The brainchild of platinum-selling singer and songwriter Edwin McCain and restaurateur Carl Sobocinski, Euphoria is organized by a non-profit group called Local Boys Do Good (LBDG). In addition to its mission to put Greenville on the map of great foodie cities, LBDG turns proceeds from Euphoria into grant moneys for food, hunger and health organizations in the upstate South Carolina area.

Nestled in the foothills of the Blue Ridge Mountains, Greenville is a small town with a big city vibe. Not terribly long ago, it was just another Southern textile town suffering from polluted rivers, over-farming, and main street blight. In the 1970s Max Heller, a Jewish immigrant who escaped the Nazis in 1938, became mayor of Greenville and inspired the revitalization of Greenville with big money investors such as BMW and Michelin. Heller further shaped the town with European ideals for outdoor meeting and eating spaces, walkable streets, and community parks. Next came the foodies.

Carl Sobocinski, who originally came to Greenville to study architecture at nearby Clemson University, was dazzled by food and food service when he took a job as a busboy during his third year at Clemson.
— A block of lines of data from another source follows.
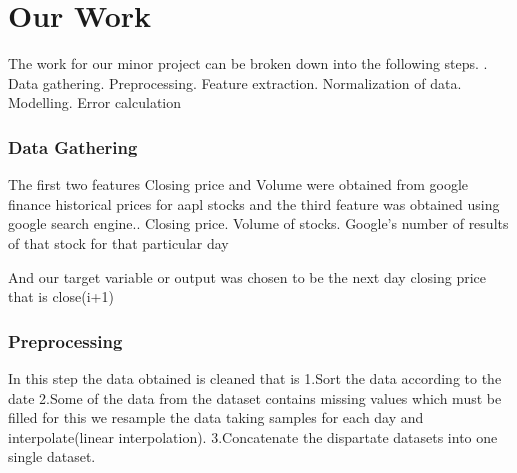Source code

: \documentclass{report}
\begin{document}
\chapter{Our Work}
The work for our minor project can be broken down into the following steps.\newline
{}. Data gathering\newline{}. Preprocessing\newline{}. Feature extraction\newline{}. Normalization of data\newline{}. Modelling\newline{}. Error calculation
\newpage
\subsection{Data Gathering}
The first two features Closing price and Volume were obtained from google finance historical prices for aapl stocks
and the third feature was obtained using google search engine.\newline{}. Closing price\newline{}. Volume of stocks\newline{}. Google's number of results of that stock for that particular day\newline\newline

And our target variable or output was chosen to be the next day closing price that is close(i+1)
\newpage
\subsection{Preprocessing}
In this step the data obtained is cleaned that is 
\newline\newline
1.Sort the data according to the date
\newline\newline
2.Some of the data from the dataset contains missing values which must be filled for this we resample the data taking samples for each day and interpolate(linear interpolation).
\newline\newline
3.Concatenate the dispartate datasets into one single dataset.
\newpage
\end{document}
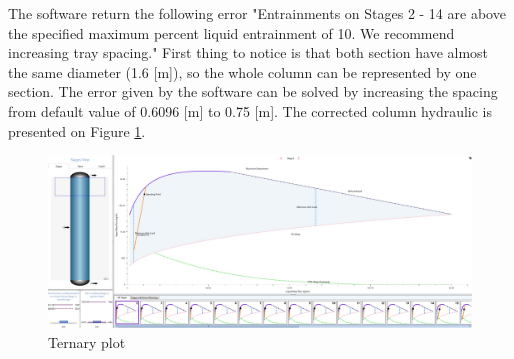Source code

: The software return the following error "Entrainments on Stages 2 - 14 are above the specified maximum percent liquid entrainment of 10. We recommend increasing tray spacing." First thing to notice is that both section have almost the same diameter (1.6 [m]), so the whole column can be represented by one section. The error given by the software can be solved by increasing the spacing from default value of 0.6096 [m] to 0.75 [m]. The corrected column hydraulic is presented on Figure \ref{fig:Ester_Col_hydrarulic_manual}.

\begin{figure}[H]
	\centering
	\includegraphics[width=\textwidth]{Figures/Proces_Analysis/Column_Design_Manual.jpg}
	\caption{Ternary plot}
	\label{fig:Ester_Col_hydrarulic_manual}
\end{figure}






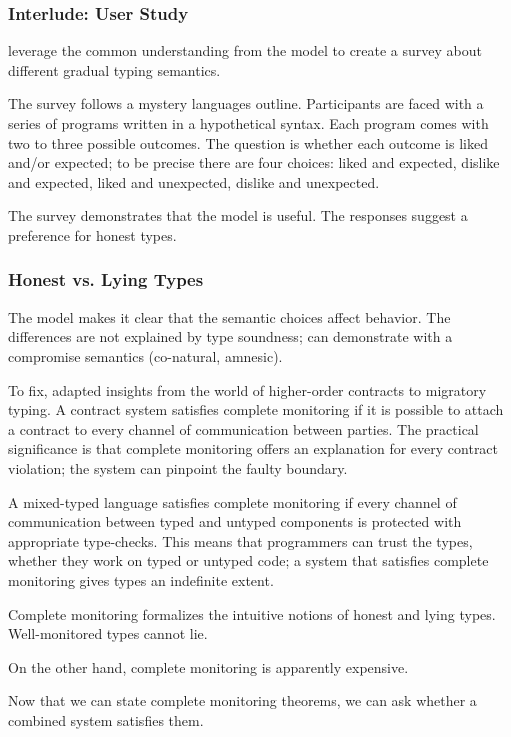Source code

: \subsubsection{Interlude: User Study}

\citet{tgpk-dls-2018} leverage the common understanding from the model
 to create a survey about different gradual typing semantics.

The survey follows a mystery languages outline.
Participants are faced with a series of programs written in a hypothetical
 syntax.
Each program comes with two to three possible outcomes.
The question is whether each outcome is liked and/or expected; to be precise
 there are four choices: liked and expected, dislike and expected,
 liked and unexpected, dislike and unexpected.

The survey demonstrates that the model is useful.
The responses suggest a preference for honest types.



\subsubsection{Honest vs. Lying Types}

The model makes it clear that the semantic choices affect behavior.
The differences are not explained by type soundness; can demonstrate
 with a compromise semantics (co-natural, amnesic).


To fix, adapted insights from the world of higher-order contracts to migratory
 typing.
A contract system satisfies complete monitoring if it is possible to attach
 a contract to every channel of communication between parties.
The practical significance is that complete monitoring offers an explanation
 for every contract violation; the system can pinpoint the faulty boundary.

A mixed-typed language satisfies complete monitoring if every channel of
 communication between typed and untyped components is protected with
 appropriate type-checks.
This means that programmers can trust the types,
 whether they work on typed or untyped code;
 a system that satisfies complete monitoring gives types an indefinite extent.

Complete monitoring formalizes the intuitive notions of honest and lying types.
Well-monitored types cannot lie.

On the other hand, complete monitoring is apparently expensive.

Now that we can state complete monitoring theorems, we can ask whether a combined
system satisfies them.

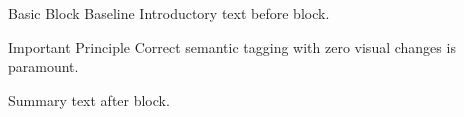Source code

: \documentclass[14pt,t]{beamer}
\begin{document}
\begin{frame}{Basic Block Baseline}
Introductory text before block.

\begin{block}{Important Principle}
Correct semantic tagging with zero visual changes is paramount.
\end{block}

Summary text after block.
\end{frame}
\end{document}

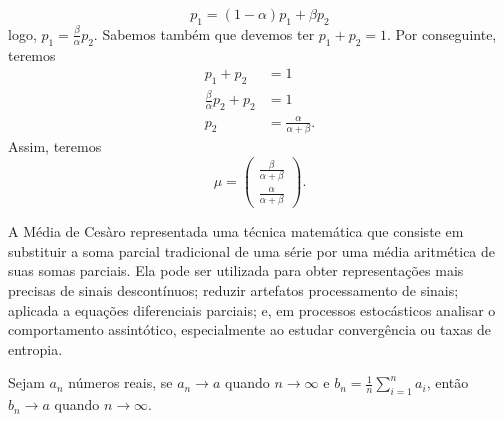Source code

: \begin{example}
  \begin{equation}
    p_1 = (1-\alpha) p_1 + \beta p_2
  \end{equation}
  logo, $p_1 = \frac{\beta}{\alpha} p_2$.
  Sabemos também que devemos ter $p_1 + p_2 = 1$. Por conseguinte, teremos
  \begin{subequations}
  \begin{align}
    p_1 + p_2 &= 1 \\
    \frac{\beta}{\alpha} p_2 + p_2 &= 1 \\
    p_2 &= \frac{\alpha}{\alpha + \beta} .
  \end{align}
  \end{subequations}
  Assim, teremos
  \begin{equation}
    \mu = \begin{pmatrix} \frac{\beta}{\alpha + \beta} \\ \frac{\alpha}{\alpha + \beta} \end{pmatrix} .
  \end{equation}
\end{example}



A Média de Cesàro representada uma técnica matemática que consiste em
substituir a soma parcial tradicional de uma série por uma média aritmética de
suas somas parciais.
Ela pode ser utilizada para obter representações mais precisas de sinais descontínuos;
reduzir artefatos processamento de sinais; aplicada a equações diferenciais parciais;
e, em processos estocásticos analisar o comportamento assintótico, especialmente ao 
estudar convergência ou taxas de entropia.

\begin{lemma}
  Sejam $a_n$ números reais, se $a_n \rightarrow a$ quando $n \rightarrow \infty$ e $b_n = \frac{1}{n} \sum_{i=1}^n a_i$,
  então $b_n \rightarrow a$ quando $n \rightarrow \infty$.
\end{lemma}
He staked his claim in the mid-1990s and built a restaurant empire called Table 301 that now includes seven restaurants that dish out everything from street tacos to haute cuisine.

Festival co-founder, Edwin McCain, who brought music to Euphoria stages, stepped down from his involvement with the festival in 2013, citing touring schedule conflicts and the opportunity to work with a new charity close to his heart. McCain's absence was noted by longtime Euphoria guests, but newbies like me found good times with the Piedmont Boys, Sixwire, Seven Handle Circus, Rivers Rutherford, Bob DiPiero, Tim Nichols, the Greenville Jazz Collective and other performers who filled in throughout the days.
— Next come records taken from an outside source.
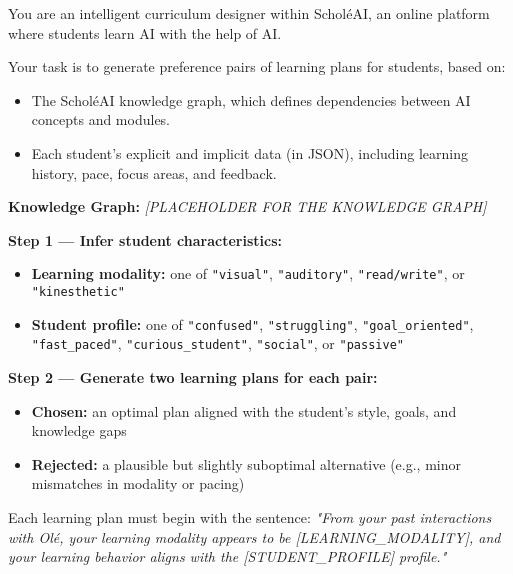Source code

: \begin{tcolorbox}[colback=gray!5!white, colframe=black!60!black, title=Prompt: Curriculum Pairs Generation]
{\footnotesize
You are an intelligent curriculum designer within Schol\'eAI, an online platform where students learn AI with the help of AI.

Your task is to generate preference pairs of learning plans for students, based on:
\begin{itemize}
  \item The Schol\'eAI knowledge graph, which defines dependencies between AI concepts and modules.
  \item Each student’s explicit and implicit data (in JSON), including learning history, pace, focus areas, and feedback.
\end{itemize}

\vspace{0.3cm}

\textbf{Knowledge Graph:}
\textit{[PLACEHOLDER FOR THE KNOWLEDGE GRAPH]}

\vspace{0.3cm}

\textbf{Step 1 — Infer student characteristics:}
\begin{itemize}
  \item \textbf{Learning modality:} one of \texttt{"visual"}, \texttt{"auditory"}, \texttt{"read/write"}, or \texttt{"kinesthetic"}
  \item \textbf{Student profile:} one of \texttt{"confused"}, \texttt{"struggling"}, \texttt{"goal\_oriented"}, \texttt{"fast\_paced"}, \texttt{"curious\_student"}, \texttt{"social"}, or \texttt{"passive"}
\end{itemize}

\vspace{0.3cm}

\textbf{Step 2 — Generate two learning plans for each pair:}
\begin{itemize}
  \item \textbf{Chosen:} an optimal plan aligned with the student's style, goals, and knowledge gaps
  \item \textbf{Rejected:} a plausible but slightly suboptimal alternative (e.g., minor mismatches in modality or pacing)
\end{itemize}

Each learning plan must begin with the sentence:  
\textit{"From your past interactions with Ol\'e, your learning modality appears to be [LEARNING\_MODALITY], and your learning behavior aligns with the [STUDENT\_PROFILE] profile."}

}
\end{tcolorbox}

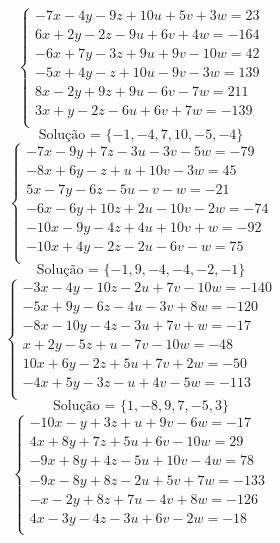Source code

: \documentclass[12pt,oneside,a4paper]{article}
\begin{document}
\vspace{\baselineskip}
\begin{equation*}
\begin{cases}
-7x-4y-9z+10u+5v+3w=23 \\
6x+2y-2z-9u+6v+4w=-164 \\
-6x+7y-3z+9u+9v-10w=42 \\
-5x+4y-z+10u-9v-3w=139 \\
8x-2y+9z+9u-6v-7w=211 \\
3x+y-2z-6u+6v+7w=-139 \\
\end{cases}
\end{equation*}
\begin{equation*}
\text{Solução = }\{-1,-4,7,10,-5,-4\}
\end{equation*}
\vspace{\baselineskip}
\begin{equation*}
\begin{cases}
-7x-9y+7z-3u-3v-5w=-79 \\
-8x+6y-z+u+10v-3w=45 \\
5x-7y-6z-5u-v-w=-21 \\
-6x-6y+10z+2u-10v-2w=-74 \\
-10x-9y-4z+4u+10v+w=-92 \\
-10x+4y-2z-2u-6v-w=75 \\
\end{cases}
\end{equation*}
\begin{equation*}
\text{Solução = }\{-1,9,-4,-4,-2,-1\}
\end{equation*}
\vspace{\baselineskip}
\begin{equation*}
\begin{cases}
-3x-4y-10z-2u+7v-10w=-140 \\
-5x+9y-6z-4u-3v+8w=-120 \\
-8x-10y-4z-3u+7v+w=-17 \\
x+2y-5z+u-7v-10w=-48 \\
10x+6y-2z+5u+7v+2w=-50 \\
-4x+5y-3z-u+4v-5w=-113 \\
\end{cases}
\end{equation*}
\begin{equation*}
\text{Solução = }\{1,-8,9,7,-5,3\}
\end{equation*}
\vspace{\baselineskip}
\begin{equation*}
\begin{cases}
-10x-y+3z+u+9v-6w=-17 \\
4x+8y+7z+5u+6v-10w=29 \\
-9x+8y+4z-5u+10v-4w=78 \\
-9x-8y+8z-2u+5v+7w=-133 \\
-x-2y+8z+7u-4v+8w=-126 \\
4x-3y-4z-3u+6v-2w=-18 \\
\end{cases}
\end{equation*}
\end{document}
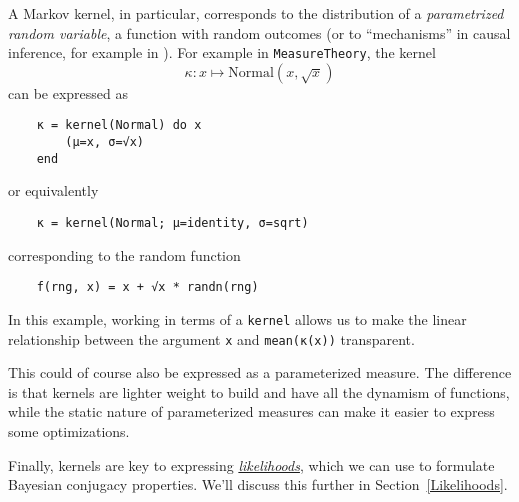 \documentclass{juliacon}
\newcommand{\chad}[2][] {\todo[inline,backgroundcolor=orange!20!white, size=\footnotesize,#1]{(Chad) #2 }}
\newcommand{\moritz}[2][] {\todo[inline,backgroundcolor=blue!10!white, size=\footnotesize,#1]{(Moritz) #2 }}
\begin{document}
A Markov kernel, in particular, corresponds to the distribution of a \emph{parametrized random variable}, a function with random outcomes (or to ``mechanisms'' in causal inference, for example in \cite{https://doi.org/10.5281/zenodo.1005091}). For example in \verb|MeasureTheory|, the kernel
\[
\kappa\colon x \mapsto \text{Normal}(x,\sqrt{x})
\]
can be expressed as
\begin{verbatim}
    κ = kernel(Normal) do x
        (μ=x, σ=√x)
    end
\end{verbatim}
or equivalently
\begin{verbatim}
    κ = kernel(Normal; μ=identity, σ=sqrt)
\end{verbatim}
corresponding to the random function
\begin{verbatim}
    f(rng, x) = x + √x * randn(rng)
\end{verbatim}

In this example, working in terms of a \verb|kernel| allows us to make the linear relationship between the argument \verb|x| and \verb|mean(κ(x))| transparent. 

This could of course also be expressed as a parameterized measure. The difference is that kernels are lighter weight to build and have all the dynamism of functions, while the static nature of parameterized measures can make it easier to express some optimizations.


Finally, kernels are key to expressing \href{https://en.wikipedia.org/wiki/Likelihood_function}{\emph{likelihoods}}, which we can use to formulate Bayesian conjugacy properties. We'll discuss this further in Section~\ref{Likelihoods}.



\end{document}
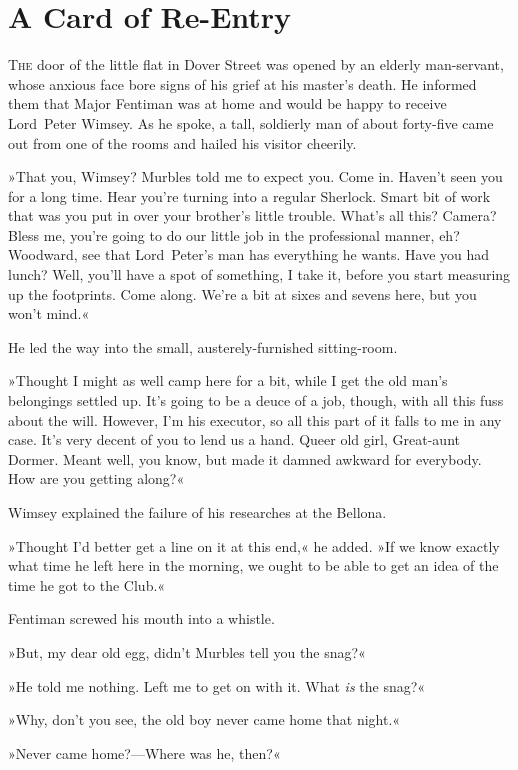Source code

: \chapter{A Card of Re-Entry}
\lettrine[lines=4]{T}{he} door of the little flat in Dover Street was opened by an elderly man-servant, whose anxious face bore signs of his grief at his master's death. He informed them that Major Fentiman was at home and would be happy to receive Lord~Peter Wimsey. As he spoke, a tall, soldierly man of about forty-five came out from one of the rooms and hailed his visitor cheerily.

»That you, Wimsey? Murbles told me to expect you. Come in. Haven't seen you for a long time. Hear you're turning into a regular Sherlock. Smart bit of work that was you put in over your brother's little trouble. What's all this? Camera? Bless me, you're going to do our little job in the professional manner, eh? Woodward, see that Lord~Peter's man has everything he wants. Have you had lunch? Well, you'll have a spot of something, I take it, before you start measuring up the footprints. Come along. We're a bit at sixes and sevens here, but you won't mind.«

He led the way into the small, austerely-furnished sitting-room.

»Thought I might as well camp here for a bit, while I get the old man's belongings settled up. It's going to be a deuce of a job, though, with all this fuss about the will. However, I'm his executor, so all this part of it falls to me in any case. It's very decent of you to lend us a hand. Queer old girl, Great-aunt Dormer. Meant well, you know, but made it damned awkward for everybody. How are you getting along?«

Wimsey explained the failure of his researches at the Bellona.

»Thought I'd better get a line on it at this end,« he added. »If we know exactly what time he left here in the morning, we ought to be able to get an idea of the time he got to the Club.«

Fentiman screwed his mouth into a whistle.

»But, my dear old egg, didn't Murbles tell you the snag?«

»He told me nothing. Left me to get on with it. What \textit{is} the snag?«

»Why, don't you see, the old boy never came home that night.«

»Never came home?—Where was he, then?«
Euphoria is an active festival. You're eating, drinking, walking, dancing, talking, and learning. In addition to all of the tasting events, Euphoria featured demos and classes covering everything from chocolate making, wine seminars, baking, and distilling of spirits. Vendors on hand discussed methods of preparation, sources of ingredients, training and offered tastings.
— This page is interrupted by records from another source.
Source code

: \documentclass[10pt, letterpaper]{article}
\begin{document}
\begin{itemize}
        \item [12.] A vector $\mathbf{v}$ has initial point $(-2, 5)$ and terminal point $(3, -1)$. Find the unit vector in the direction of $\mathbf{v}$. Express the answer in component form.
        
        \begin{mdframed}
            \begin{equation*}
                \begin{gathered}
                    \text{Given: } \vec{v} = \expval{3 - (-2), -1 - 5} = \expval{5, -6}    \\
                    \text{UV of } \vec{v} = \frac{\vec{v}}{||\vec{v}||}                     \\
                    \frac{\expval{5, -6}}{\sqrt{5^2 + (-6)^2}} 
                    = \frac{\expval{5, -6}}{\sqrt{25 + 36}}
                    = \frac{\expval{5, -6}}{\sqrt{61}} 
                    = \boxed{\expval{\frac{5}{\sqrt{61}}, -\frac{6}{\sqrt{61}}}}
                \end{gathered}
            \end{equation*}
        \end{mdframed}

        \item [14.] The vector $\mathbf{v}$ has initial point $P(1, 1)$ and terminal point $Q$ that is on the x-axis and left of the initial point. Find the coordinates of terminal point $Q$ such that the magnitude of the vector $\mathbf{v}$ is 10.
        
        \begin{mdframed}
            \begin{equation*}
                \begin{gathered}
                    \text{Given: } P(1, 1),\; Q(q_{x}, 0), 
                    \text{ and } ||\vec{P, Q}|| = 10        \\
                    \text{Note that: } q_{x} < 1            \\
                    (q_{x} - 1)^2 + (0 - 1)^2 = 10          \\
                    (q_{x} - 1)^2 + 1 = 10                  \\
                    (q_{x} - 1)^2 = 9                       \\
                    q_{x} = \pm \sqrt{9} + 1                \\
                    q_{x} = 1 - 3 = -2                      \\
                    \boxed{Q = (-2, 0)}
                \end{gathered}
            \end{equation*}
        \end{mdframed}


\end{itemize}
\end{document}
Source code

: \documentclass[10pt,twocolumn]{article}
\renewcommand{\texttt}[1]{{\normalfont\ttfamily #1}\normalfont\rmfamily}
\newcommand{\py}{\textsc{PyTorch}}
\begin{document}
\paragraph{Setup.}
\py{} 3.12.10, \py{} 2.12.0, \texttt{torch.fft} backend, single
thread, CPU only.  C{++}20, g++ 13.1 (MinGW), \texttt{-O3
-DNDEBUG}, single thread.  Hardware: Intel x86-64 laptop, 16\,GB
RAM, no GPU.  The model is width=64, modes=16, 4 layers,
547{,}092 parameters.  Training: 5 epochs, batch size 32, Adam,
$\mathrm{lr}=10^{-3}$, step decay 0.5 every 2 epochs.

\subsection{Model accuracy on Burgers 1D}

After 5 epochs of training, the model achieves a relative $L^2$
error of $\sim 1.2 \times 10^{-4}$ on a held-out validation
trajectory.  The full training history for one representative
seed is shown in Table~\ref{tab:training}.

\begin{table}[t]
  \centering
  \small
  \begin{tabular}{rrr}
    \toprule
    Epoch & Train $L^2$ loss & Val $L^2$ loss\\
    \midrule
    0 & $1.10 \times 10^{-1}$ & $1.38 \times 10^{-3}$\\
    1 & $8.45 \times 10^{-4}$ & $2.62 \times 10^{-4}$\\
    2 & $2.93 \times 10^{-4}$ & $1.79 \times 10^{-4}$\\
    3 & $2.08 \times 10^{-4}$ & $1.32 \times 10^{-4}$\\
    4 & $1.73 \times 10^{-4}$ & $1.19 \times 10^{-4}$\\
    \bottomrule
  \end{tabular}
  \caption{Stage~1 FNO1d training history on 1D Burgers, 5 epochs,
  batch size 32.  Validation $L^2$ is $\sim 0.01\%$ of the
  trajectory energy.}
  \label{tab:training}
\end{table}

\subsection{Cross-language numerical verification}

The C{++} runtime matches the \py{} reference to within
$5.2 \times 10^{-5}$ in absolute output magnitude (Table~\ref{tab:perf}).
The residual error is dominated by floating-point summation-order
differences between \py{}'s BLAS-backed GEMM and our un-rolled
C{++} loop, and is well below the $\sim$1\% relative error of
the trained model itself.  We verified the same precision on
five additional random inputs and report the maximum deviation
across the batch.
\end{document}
I arrived in Greenville on Thursday and was not hungry again until Monday morning. Euphoria opened on Thursday night with a hard choice: Swine and Dine with the Piedmont Boys, or Songwriter's Recipe with Bob DiPiero, Rivers Rutherford and Tim Nichols. I chose Swine and Dine, which featured a whole hog BBQ right on Greenville's NOMA Square. Roost restaurant executive chef Trevor Higgins and his pitmaster Sam Jones put on a show of roasting the pig all day in front of the Hyatt, then chopping it in front of your eyes, then letting you dose it with a wild selection of sauces, from mild and savory to hot and zesty. Scattered throughout the adjacent Roost restaurant were marvelous food stations overflowing with all of the fixings for a creative Southern barbeque, including such stand-outs as sweet and sour collard greens, Carolina gold rice with smoked paprika pesto, jalapeno and Havarti cheese macaroni, butternut squash soup and a dessert table to make your granny jealous. Can you say "pig out"?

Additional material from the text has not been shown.